Over the course of the conflict in Vietnam the attitudes and institutional policies towards Reserve Officer Training Corps (ROTC) changed dramatically as anti-war sentiments proliferated on college campuses. Throughout the 1950s and early 1960s ROTC programs had been viewed as training grounds for future leaders in business and government and strong programs were established at the best colleges and universities in the country. However, as the Vietnam War escalated and anti-war sentiment grew, many students and faculty came to see ROTC programs as in direct conflict with the core mission and values of the university setting, which was widely seen as a place that values equality, freedom of thought, and use of reason. In contrast, they saw ROTC programs as promoting violence, strict hierarchy, and unquestioning obedience. At New York University the conflict between anti-war students and faculty, and the presence of Army and Air Force ROTC programs on campus created a volatile environment. While students targeted the ROTC programs through protests, sit-ins, and acts of vandalism, the College of Arts and Science Faculty made administrative attempts to rid the campus of the program.

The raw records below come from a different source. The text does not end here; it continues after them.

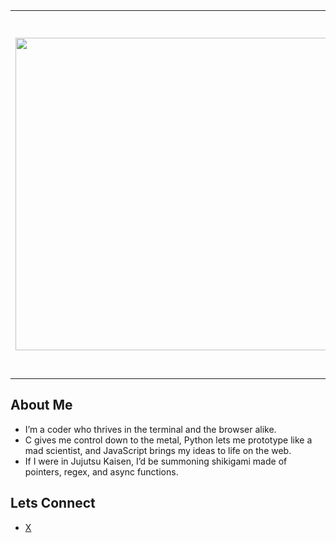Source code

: <table>
    <tr>
        <td>
            <img src="https://i.pinimg.com/originals/7f/87/2a/7f872a820881704a93ac97aff420ae24.gif" height="auto" width="500px" />
        </td>
        <td style="width:50%">
            <h3>"I am Flowstate C... Megumi is just me in the JJK universe."</h3>
            <p>I live for the grind of coding—whether it’s the raw power of C, the sleek flexibility of Python, or the wild chaos of JavaScript. Welcome to my domain, where logic flows like cursed energy.</p>
        </td>
    </tr>
</table>

## About Me
- I’m a coder who thrives in the terminal and the browser alike. 
- C gives me control down to the metal, Python lets me prototype like a mad scientist, and JavaScript brings my ideas to life on the web. 
- If I were in Jujutsu Kaisen, I’d be summoning shikigami made of pointers, regex, and async functions.


## Lets Connect
- [X](https://x.com/k_flowstate)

The anti-war protests of the late 1960s have been widely studied; however, much of the scholarship and information available on the web focuses on the protests and anti-war crusaders. This project seeks to add to existing scholarship available online by digitizing a collection of administrative correspondence and records, university reports, student publications, and press releases from 1968-71 pertaining to the ROTC program and the anti-war sentiment erupting throughout this period. By bringing together documents from separate collections, this project will provide viewers insight from a variety of perspectives and voices.

In order to incorporate all perspectives, a collection of about 150 total documents will be scanned. All the documents are from collections housed in the New York University Archives, and any copyright issues regarding documents will be carefully considered. Those documents included will deal solely with issues pertaining to the ROTC program, protests or action taken directly against it, and information regarding its status within the university. General anti-war agitation and any documents relating to that will not be included.

Through these documents, a greater understanding of the effects of widespread anti-war sentiment on college campuses can be seen.